14:00 - 15:50
Thu-Park Suites-N
Park Suites
Poster Session
Design and use of a gender-neutral, individualized wrinkle prediction model
383
Presented by: Ken Suematsu
Ken Suematsu, Kana Ochiai, Miki Nakanishi, Rie Nakamura
KOSE Corporation, Tokyo
Background and Objectives
The degree and rate of wrinkle progression is greatly affected by an individual's skin characteristics. In previous research, we developed a multivariate prediction model for determining the future state of wrinkles based on the longitudinal progression of wrinkles among individual subjects. The proposed model was able to predict wrinkles with high accuracy in middle-aged Japanese women, suggesting that it could serve as a useful guide for optimizing individualized wrinkle prevention strategies. However, validation of the results using an external study population was quite limited. The objectives of the current study are 1) to expand the generalizability of our wrinkle prediction model by including new external validation data from male subjects, and 2) to develop a practical customer-focused tool that utilizes our wrinkle predication model.
Methods
The new external validation data for the wrinkle prediction model were measurements of skin conditions and wrinkle assessment values obtained from healthy Japanese men in 2017 and 2021. To update the wrinkle prediction model, we adopted the intercept adjustment method and the intercept and slope adjustment methods, which are the most popular methods recommended in international guidelines for clinical prediction model research1. The apparent performance of the updated prediction model was assessed using R-squared and root mean squared error. Additionally, the prediction accuracy of wrinkles was evaluated using participant data collected after four years. Finally, as a practical customer-focused tool of the wrinkle prediction model, we developed a web application for easy online wrinkle prediction.
Results and discussion
The prediction score of the original wrinkle prediction model was re-calculated after inclusion of the data of Japanese males (n=85) prepared for external validation. Then, parameter estimation for the intercept and slope was conducted. Results showed that the apparent performance of the revised wrinkle prediction model had an explained variance ratio of 0.63 (95% confidence interval: 0.56-0.70) and root mean square error of 0.88 (95% confidence interval: 0.76-0.90). These values indicate that the model could predict the new population with good accuracy. To evaluate the test performance of the updated wrinkle prediction model, it was used to predict the wrinkles of subjects (n=25) after 4 years. When compared against the actual wrinkle measures taken from subjects, the results showed that the explained variance ratio was 0.60 (95% confidence interval: 0.54-0.66) and the root mean square error was 1.07 (95% confidence interval: 0.83-1.31). This result indicate that the model could be successfully used for gender-neutral wrinkle prediction. A final wrinkle prediction model was formulated by re-calibrating the intercept and overall slope, while maintaining the predictors of age, sebum, skin color a* value, skin color L* value, and the interaction term between sebum and skin color a* value. For the practical customer-focused tool of the wrinkle prediction model, a non-contact online service was created that utilized the model in combination with an AI skin analysis function provided by Perfect Corporation.

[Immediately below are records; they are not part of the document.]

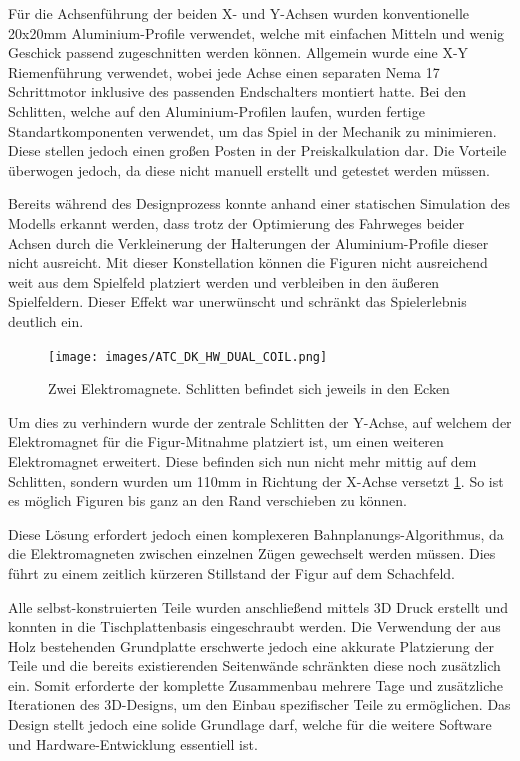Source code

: Für die Achsenführung der beiden X- und Y-Achsen wurden konventionelle
20x20mm Aluminium-Profile verwendet, welche mit einfachen Mitteln und
wenig Geschick passend zugeschnitten werden können. Allgemein wurde eine
X-Y Riemenführung verwendet, wobei jede Achse einen separaten Nema 17
Schrittmotor inklusive des passenden Endschalters montiert hatte. Bei
den Schlitten, welche auf den Aluminium-Profilen laufen, wurden fertige
Standartkomponenten verwendet, um das Spiel in der Mechanik zu
minimieren. Diese stellen jedoch einen großen Posten in der
Preiskalkulation dar. Die Vorteile überwogen jedoch, da diese nicht
manuell erstellt und getestet werden müssen.

Bereits während des Designprozess konnte anhand einer statischen
Simulation des Modells erkannt werden, dass trotz der Optimierung des
Fahrweges beider Achsen durch die Verkleinerung der Halterungen der
Aluminium-Profile dieser nicht ausreicht. Mit dieser Konstellation
können die Figuren nicht ausreichend weit aus dem Spielfeld platziert
werden und verbleiben in den äußeren Spielfeldern. Dieser Effekt war
unerwünscht und schränkt das Spielerlebnis deutlich ein.

\begin{figure}
\centering
\texttt{[image: images/ATC\_DK\_HW\_DUAL\_COIL.png]}
\caption{Zwei Elektromagnete. Schlitten befindet sich jeweils in den
Ecken \label{ATC_DK_HW_DUAL_COIL}}
\end{figure}

Um dies zu verhindern wurde der zentrale Schlitten der Y-Achse, auf
welchem der Elektromagnet für die Figur-Mitnahme platziert ist, um einen
weiteren Elektromagnet erweitert. Diese befinden sich nun nicht mehr
mittig auf dem Schlitten, sondern wurden um 110mm in Richtung der
X-Achse versetzt \ref{ATC_DK_HW_DUAL_COIL}. So ist es möglich Figuren
bis ganz an den Rand verschieben zu können.

Diese Lösung erfordert jedoch einen komplexeren
Bahnplanungs-Algorithmus, da die Elektromagneten zwischen einzelnen
Zügen gewechselt werden müssen. Dies führt zu einem zeitlich kürzeren
Stillstand der Figur auf dem Schachfeld.

Alle selbst-konstruierten Teile wurden anschließend mittels 3D Druck
erstellt und konnten in die Tischplattenbasis eingeschraubt werden. Die
Verwendung der aus Holz bestehenden Grundplatte erschwerte jedoch eine
akkurate Platzierung der Teile und die bereits existierenden Seitenwände
schränkten diese noch zusätzlich ein. Somit erforderte der komplette
Zusammenbau mehrere Tage und zusätzliche Iterationen des 3D-Designs, um
den Einbau spezifischer Teile zu ermöglichen. Das Design stellt jedoch
eine solide Grundlage darf, welche für die weitere Software und
Hardware-Entwicklung essentiell ist.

In the new service, the skin color parameter has been replaced with the color information of the user's face image taken by the AI skin analysis function. Also, the sebum volume has been replaced with self-assessed standard values at four levels. In addition to providing a predicted profile of an individualized future wrinkle level, the new service displays factors that may lead to more severe wrinkles and their level of risk based on the observed predictors for each individual.
Conclusion
The wrinkle predication model presented here improves on our existing model that was based on data from middle-aged Japanese woman using age and only three skin surface conditions to a model that is not limited by gender. We have also incorporated the wrinkle prediction model into a practical user-focused tool and shared it with consumers. The wrinkle prediction tool developed in this study can be used to help consumers make better choices about wrinkle care and motivate them to voluntarily prevent wrinkles.

1. Collins GS, Reitsma JB, Altman DG, Moons KG. Transparent Reporting of a multivariable prediction model for Individual Prognosis or Diagnosis (TRIPOD): the TRIPOD statement. Ann Intern Med. 2015;162(1):55-63.